Our multithreaded application does a lengthy computational loop. On average it takes about 29 sec for it to finish one full cycle. During that time, the .NET performance counter % time in GC measures 8.5 %. Its all made of Gen 2 collections.
In order to improve performance, we implemented a pool for our large objects. We archieved a 100% reusement rate. The overall cycle now takes only 20 sec on average. The “% time in GC” shows something between 0.3…0.5%. Now the GC does only Gen 0 collections.
Lets assume, the pooling is efficiently implemented and neglect the additional time it takes to execute. Than we got a performance improvement of roughly 33 percent. How does that relate to the former value for GC of 8.5%?
I have some assumptions, which I hope can be confirmed, adjusted and amended:
1) The “time in GC” (if I read it right) does measure the relation of 2 time spans:
- Time between 2 GC cycles and
- Time used for the last full GC cycle, this value is included into the first span.
What is not included into the second time span, would be the overhead of stopping and restarting the worker threads for the blocking GC. But how could that be as large as 20% of the overall execution time?
2) Frequently blocking the threads for GC may introduce contention between the treads?
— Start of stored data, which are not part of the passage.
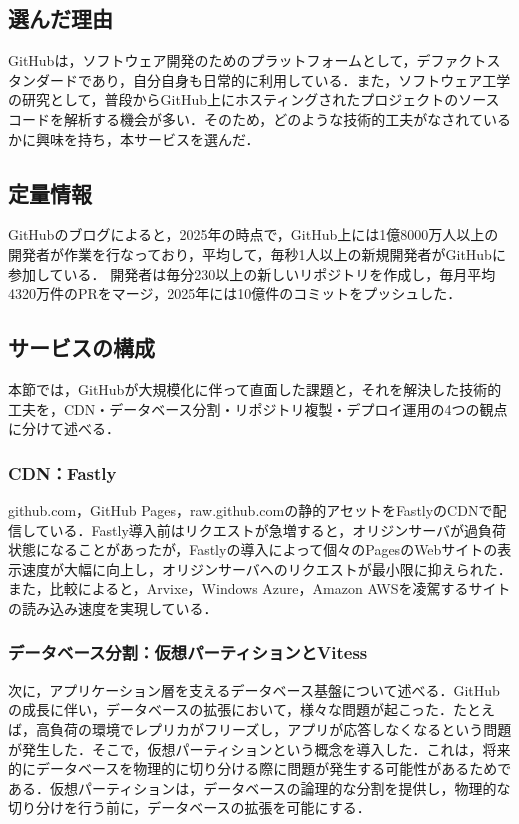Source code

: \documentclass[a4paper,12pt]{article}
\begin{document}
\subsection{選んだ理由}
GitHubは，ソフトウェア開発のためのプラットフォームとして，デファクトスタンダードであり，自分自身も日常的に利用している．また，ソフトウェア工学の研究として，普段からGitHub上にホスティングされたプロジェクトのソースコードを解析する機会が多い．そのため，どのような技術的工夫がなされているかに興味を持ち，本サービスを選んだ．

\subsection{定量情報}
GitHubのブログ\cite{github-octoverse-2025}によると，2025年の時点で，GitHub上には1億8000万人以上の開発者が作業を行なっており，平均して，毎秒1人以上の新規開発者がGitHubに参加している．
開発者は毎分230以上の新しいリポジトリを作成し，毎月平均4320万件のPRをマージ，2025年には10億件のコミットをプッシュした．

\subsection{サービスの構成}

本節では，GitHubが大規模化に伴って直面した課題と，それを解決した技術的工夫を，CDN・データベース分割・リポジトリ複製・デプロイ運用の4つの観点に分けて述べる．

\subsubsection{CDN：Fastly}

github.com，GitHub Pages，raw.github.comの静的アセットをFastlyのCDNで配信している\cite{github-fastly}．Fastly導入前はリクエストが急増すると，オリジンサーバが過負荷状態になることがあったが，Fastlyの導入によって個々のPagesのWebサイトの表示速度が大幅に向上し，オリジンサーバへのリクエストが最小限に抑えられた．また，比較によると，Arvixe，Windows Azure，Amazon AWSを凌駕するサイトの読み込み速度を実現している\cite{github-fastly}．

\subsubsection{データベース分割：仮想パーティションとVitess}

次に，アプリケーション層を支えるデータベース基盤について述べる．GitHubの成長に伴い，データベースの拡張において，様々な問題が起こった\cite{github-mysql8}．たとえば，高負荷の環境でレプリカがフリーズし，アプリが応答しなくなるという問題が発生した．そこで，仮想パーティションという概念を導入した．これは，将来的にデータベースを物理的に切り分ける際に問題が発生する可能性があるためである．仮想パーティションは，データベースの論理的な分割を提供し，物理的な切り分けを行う前に，データベースの拡張を可能にする\cite{github-spokes-stretching}．
\end{document}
It is just a thought. I could not confirm that via the VS concurrency profiler.
3) In contrast to that, it could be confirmed that the number of page misses (performance counter: Memory -> Page Faults/sec) is significantly higher for the unpooled application (25.000 per second) than for the application with the low GC rate (200 per second). I could imagine, this would cause the great improvement as well. But what could explain that behaviour? Is it, because frequent allocations are causing a much larger area from the virtual memory address space to be used, which therefore is harder to keep into the physical memory? And how could that be measured to confirm as the reason here?
BTW: GCSettings.IsServerGC = false, .NET 4.0, 64bit, running on Win7, 4GB, Intel i5. (And sorry for the large question.. 😉
Pre-allocating the objects improves concurrency, the threads no longer have to enter the global lock that protects the garbage collected heap to allocate an object. The lock is held for a very short time, but clearly you were allocating a lot of objects so it isn’t unlikely that threads fight for the lock.
The ‘time in GC’ performance counter measures the percentage of cpu time spent collecting instead of executing regular code. You’ll can get a big number if there are a lot of gen# 2 collections and the rate at which you allocate objects is so great that background collection can no longer keep up and the threads must be blocked. Having more threads makes that worse, you can allocate more.